_Instructions to follow_
Every entry here needs to be repeated exactly.

_Exercise data_
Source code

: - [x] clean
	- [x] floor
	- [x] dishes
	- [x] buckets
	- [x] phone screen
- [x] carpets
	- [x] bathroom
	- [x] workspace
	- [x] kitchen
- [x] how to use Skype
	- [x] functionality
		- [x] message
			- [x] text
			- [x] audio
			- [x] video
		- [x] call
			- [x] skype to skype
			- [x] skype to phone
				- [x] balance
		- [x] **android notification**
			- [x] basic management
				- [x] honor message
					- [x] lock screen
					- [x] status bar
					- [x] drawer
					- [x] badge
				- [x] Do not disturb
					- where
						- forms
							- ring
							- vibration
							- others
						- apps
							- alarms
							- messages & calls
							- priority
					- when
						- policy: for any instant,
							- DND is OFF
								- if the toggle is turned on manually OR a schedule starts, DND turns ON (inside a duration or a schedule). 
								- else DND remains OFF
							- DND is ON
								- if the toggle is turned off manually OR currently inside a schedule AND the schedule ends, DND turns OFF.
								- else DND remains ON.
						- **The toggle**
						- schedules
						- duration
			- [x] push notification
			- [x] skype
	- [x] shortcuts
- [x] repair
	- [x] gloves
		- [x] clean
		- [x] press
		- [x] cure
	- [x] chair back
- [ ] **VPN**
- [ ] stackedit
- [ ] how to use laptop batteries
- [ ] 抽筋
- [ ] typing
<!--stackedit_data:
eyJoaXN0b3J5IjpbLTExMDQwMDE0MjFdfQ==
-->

_Task result_
Source code

: - [x] clean
	- [x] floor
	- [x] dishes
	- [x] buckets
	- [x] phone screen
- [x] carpets
	- [x] bathroom
	- [x] workspace
	- [x] kitchen
- [x] how to use Skype
	- [x] functionality
		- [x] message
			- [x] text
			- [x] audio
			- [x] video
		- [x] call
			- [x] skype to skype
			- [x] skype to phone
				- [x] balance
		- [x] **android notification**
			- [x] basic management
				- [x] honor message
					- [x] lock screen
					- [x] status bar
					- [x] drawer
					- [x] badge
				- [x] Do not disturb
					- where
						- forms
							- ring
							- vibration
							- others
						- apps
							- alarms
							- messages & calls
							- priority
					- when
						- policy: for any instant,
							- DND is OFF
								- if the toggle is turned on manually OR a schedule starts, DND turns ON (inside a duration or a schedule). 
								- else DND remains OFF
							- DND is ON
								- if the toggle is turned off manually OR currently inside a schedule AND the schedule ends, DND turns OFF.
								- else DND remains ON.
						- **The toggle**
						- schedules
						- duration
			- [x] push notification
			- [x] skype
	- [x] shortcuts
- [x] repair
	- [x] gloves
		- [x] clean
		- [x] press
		- [x] cure
	- [x] chair back
- [ ] **VPN**
- [ ] stackedit
- [ ] how to use laptop batteries
- [ ] 抽筋
- [ ] typing
<!--stackedit_data:
eyJoaXN0b3J5IjpbLTExMDQwMDE0MjFdfQ==
-->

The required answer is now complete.